- Opening Delimiter -
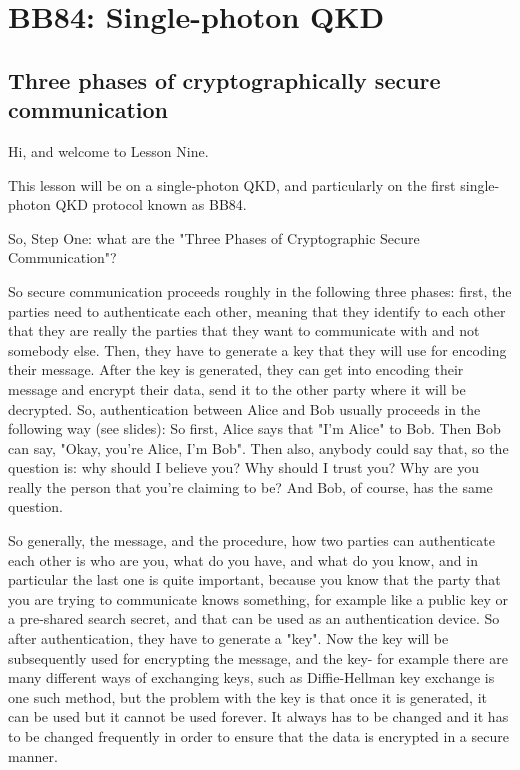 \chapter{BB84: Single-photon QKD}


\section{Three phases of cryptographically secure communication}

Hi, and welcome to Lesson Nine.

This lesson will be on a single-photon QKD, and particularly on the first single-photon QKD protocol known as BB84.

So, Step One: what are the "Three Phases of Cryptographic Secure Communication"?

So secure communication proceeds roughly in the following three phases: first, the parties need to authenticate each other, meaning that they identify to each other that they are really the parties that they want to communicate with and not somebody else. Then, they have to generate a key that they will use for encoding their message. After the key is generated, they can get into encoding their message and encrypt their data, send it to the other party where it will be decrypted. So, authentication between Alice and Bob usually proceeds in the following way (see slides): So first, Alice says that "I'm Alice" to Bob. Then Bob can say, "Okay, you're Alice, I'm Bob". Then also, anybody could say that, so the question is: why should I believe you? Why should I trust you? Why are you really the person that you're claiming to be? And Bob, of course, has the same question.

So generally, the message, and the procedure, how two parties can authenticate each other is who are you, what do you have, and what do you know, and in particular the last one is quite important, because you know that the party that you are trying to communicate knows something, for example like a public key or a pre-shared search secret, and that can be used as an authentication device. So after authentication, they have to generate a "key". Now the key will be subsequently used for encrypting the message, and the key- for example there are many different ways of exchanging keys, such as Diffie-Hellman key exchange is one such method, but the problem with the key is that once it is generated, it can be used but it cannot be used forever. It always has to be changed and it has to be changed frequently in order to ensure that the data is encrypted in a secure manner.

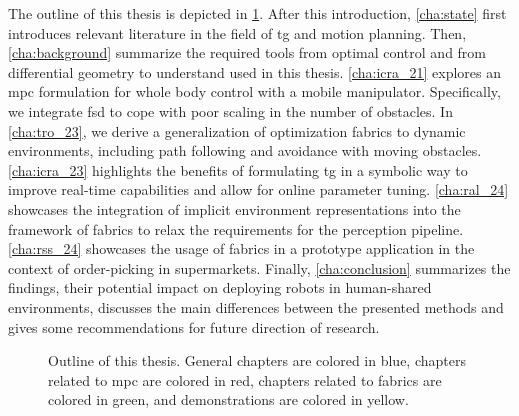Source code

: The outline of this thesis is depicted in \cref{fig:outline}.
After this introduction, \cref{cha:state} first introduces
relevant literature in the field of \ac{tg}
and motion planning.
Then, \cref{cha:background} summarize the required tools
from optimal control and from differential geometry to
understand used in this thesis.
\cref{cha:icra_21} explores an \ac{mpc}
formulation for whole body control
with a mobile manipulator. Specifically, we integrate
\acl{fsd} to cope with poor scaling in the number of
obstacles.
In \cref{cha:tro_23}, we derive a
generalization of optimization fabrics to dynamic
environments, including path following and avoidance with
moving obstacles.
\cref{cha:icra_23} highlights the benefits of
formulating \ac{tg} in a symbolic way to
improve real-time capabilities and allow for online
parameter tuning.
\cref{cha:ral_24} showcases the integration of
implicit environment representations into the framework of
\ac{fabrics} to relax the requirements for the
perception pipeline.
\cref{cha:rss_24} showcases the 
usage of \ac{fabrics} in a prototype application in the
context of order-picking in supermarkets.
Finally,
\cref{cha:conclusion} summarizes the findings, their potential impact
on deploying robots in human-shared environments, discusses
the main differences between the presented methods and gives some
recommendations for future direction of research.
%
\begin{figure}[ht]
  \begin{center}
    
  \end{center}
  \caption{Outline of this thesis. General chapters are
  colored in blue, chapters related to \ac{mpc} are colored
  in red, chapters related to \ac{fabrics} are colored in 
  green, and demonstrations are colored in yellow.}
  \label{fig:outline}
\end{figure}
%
- Closing Delimiter -
- Opening Delimiter -
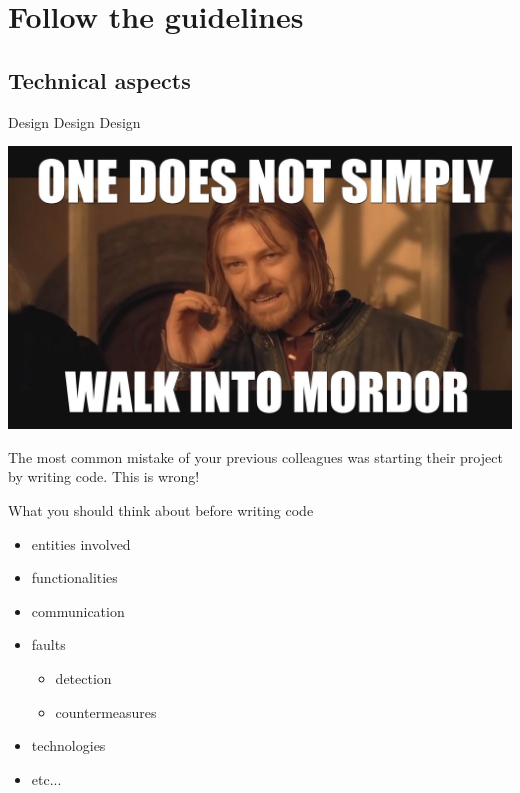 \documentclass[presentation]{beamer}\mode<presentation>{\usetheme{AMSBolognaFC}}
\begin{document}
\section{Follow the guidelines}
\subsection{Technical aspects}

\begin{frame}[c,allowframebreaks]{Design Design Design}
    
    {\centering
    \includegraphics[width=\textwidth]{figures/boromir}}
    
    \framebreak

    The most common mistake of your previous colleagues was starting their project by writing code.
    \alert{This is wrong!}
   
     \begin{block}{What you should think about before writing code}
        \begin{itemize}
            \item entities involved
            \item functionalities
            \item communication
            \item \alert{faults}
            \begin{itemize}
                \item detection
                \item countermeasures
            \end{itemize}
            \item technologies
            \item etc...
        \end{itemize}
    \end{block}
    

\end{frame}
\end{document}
- Closing Delimiter -
- Opening Delimiter -
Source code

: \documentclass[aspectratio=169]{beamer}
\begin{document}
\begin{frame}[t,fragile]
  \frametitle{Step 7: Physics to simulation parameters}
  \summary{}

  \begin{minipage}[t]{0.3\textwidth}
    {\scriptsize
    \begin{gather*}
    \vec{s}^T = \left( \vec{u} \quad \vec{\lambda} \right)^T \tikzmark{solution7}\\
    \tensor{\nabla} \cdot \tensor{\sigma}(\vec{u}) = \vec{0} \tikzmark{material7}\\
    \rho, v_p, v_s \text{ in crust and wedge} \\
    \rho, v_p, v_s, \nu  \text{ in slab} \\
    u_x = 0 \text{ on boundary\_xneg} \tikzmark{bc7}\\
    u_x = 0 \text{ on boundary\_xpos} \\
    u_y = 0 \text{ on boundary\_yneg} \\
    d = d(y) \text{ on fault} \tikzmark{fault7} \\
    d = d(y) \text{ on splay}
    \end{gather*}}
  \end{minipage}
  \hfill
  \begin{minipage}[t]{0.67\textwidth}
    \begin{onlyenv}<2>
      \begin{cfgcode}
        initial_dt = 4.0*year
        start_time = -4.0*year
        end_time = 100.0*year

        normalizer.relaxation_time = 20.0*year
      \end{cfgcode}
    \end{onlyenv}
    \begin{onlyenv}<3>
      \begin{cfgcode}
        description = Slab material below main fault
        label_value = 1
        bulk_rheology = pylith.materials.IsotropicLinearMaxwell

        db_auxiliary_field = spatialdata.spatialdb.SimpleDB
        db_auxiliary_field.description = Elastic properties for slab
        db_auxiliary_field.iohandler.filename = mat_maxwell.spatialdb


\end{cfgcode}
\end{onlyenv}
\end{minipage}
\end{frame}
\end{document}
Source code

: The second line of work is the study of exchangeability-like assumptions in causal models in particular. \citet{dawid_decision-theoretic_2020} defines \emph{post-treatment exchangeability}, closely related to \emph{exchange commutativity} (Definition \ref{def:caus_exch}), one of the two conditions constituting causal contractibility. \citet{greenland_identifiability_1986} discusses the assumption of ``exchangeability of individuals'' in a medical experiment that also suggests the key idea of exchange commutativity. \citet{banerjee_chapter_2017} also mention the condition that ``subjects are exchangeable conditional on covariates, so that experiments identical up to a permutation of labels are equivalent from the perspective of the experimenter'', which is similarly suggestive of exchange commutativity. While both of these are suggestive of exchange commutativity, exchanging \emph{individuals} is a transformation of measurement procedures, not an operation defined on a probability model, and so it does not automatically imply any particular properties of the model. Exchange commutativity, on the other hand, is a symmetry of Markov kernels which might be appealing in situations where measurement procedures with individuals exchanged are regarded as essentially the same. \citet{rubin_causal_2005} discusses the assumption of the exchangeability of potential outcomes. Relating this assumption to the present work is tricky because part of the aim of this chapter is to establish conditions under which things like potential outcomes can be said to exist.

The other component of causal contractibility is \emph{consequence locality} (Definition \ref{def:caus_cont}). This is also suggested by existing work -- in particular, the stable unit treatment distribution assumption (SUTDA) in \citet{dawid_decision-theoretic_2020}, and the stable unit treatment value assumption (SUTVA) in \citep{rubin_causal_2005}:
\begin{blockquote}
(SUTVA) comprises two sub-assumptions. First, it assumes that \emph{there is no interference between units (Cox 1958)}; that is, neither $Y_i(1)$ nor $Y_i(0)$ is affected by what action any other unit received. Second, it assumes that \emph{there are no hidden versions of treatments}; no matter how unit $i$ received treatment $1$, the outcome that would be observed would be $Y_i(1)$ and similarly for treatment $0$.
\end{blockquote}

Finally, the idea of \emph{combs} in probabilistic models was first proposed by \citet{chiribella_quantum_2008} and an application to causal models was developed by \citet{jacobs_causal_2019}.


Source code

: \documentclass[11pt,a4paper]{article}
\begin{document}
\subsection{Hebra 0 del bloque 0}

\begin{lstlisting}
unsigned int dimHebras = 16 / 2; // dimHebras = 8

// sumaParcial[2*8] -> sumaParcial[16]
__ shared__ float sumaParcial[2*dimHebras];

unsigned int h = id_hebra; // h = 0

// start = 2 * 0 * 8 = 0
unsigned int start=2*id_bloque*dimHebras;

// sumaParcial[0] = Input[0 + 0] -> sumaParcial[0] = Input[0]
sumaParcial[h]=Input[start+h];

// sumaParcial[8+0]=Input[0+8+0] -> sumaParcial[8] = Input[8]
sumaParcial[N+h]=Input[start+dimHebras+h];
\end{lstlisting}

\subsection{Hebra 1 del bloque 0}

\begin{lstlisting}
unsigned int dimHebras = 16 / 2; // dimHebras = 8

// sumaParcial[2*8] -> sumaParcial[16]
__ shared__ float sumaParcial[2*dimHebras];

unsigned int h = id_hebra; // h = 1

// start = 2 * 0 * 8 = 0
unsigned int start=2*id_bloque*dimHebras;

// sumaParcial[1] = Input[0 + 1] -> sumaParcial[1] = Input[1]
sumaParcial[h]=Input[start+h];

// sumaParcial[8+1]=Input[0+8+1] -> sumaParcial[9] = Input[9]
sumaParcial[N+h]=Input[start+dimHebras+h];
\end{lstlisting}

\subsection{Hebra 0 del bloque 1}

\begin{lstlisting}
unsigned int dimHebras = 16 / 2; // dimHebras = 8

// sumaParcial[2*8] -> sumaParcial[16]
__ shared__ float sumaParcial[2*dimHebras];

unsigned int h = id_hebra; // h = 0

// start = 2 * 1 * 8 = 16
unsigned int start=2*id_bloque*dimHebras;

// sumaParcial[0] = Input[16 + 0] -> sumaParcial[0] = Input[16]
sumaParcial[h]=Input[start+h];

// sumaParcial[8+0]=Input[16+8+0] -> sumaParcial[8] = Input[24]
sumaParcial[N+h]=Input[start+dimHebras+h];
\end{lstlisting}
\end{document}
- Closing Delimiter -
### REQUIRED WORK
The lines you need are those holding the word "their"; copy each of them from the material above.

### ANSWER BOX
So secure communication proceeds roughly in the following three phases: first, the parties need to authenticate each other, meaning that they identify to each other that they are really the parties that they want to communicate with and not somebody else. Then, they have to generate a key that they will use for encoding their message. After the key is generated, they can get into encoding their message and encrypt their data, send it to the other party where it will be decrypted. So, authentication between Alice and Bob usually proceeds in the following way (see slides): So first, Alice says that "I'm Alice" to Bob. Then Bob can say, "Okay, you're Alice, I'm Bob". Then also, anybody could say that, so the question is: why should I believe you? Why should I trust you? Why are you really the person that you're claiming to be? And Bob, of course, has the same question.
\cref{cha:conclusion} summarizes the findings, their potential impact
    The most common mistake of your previous colleagues was starting their project by writing code.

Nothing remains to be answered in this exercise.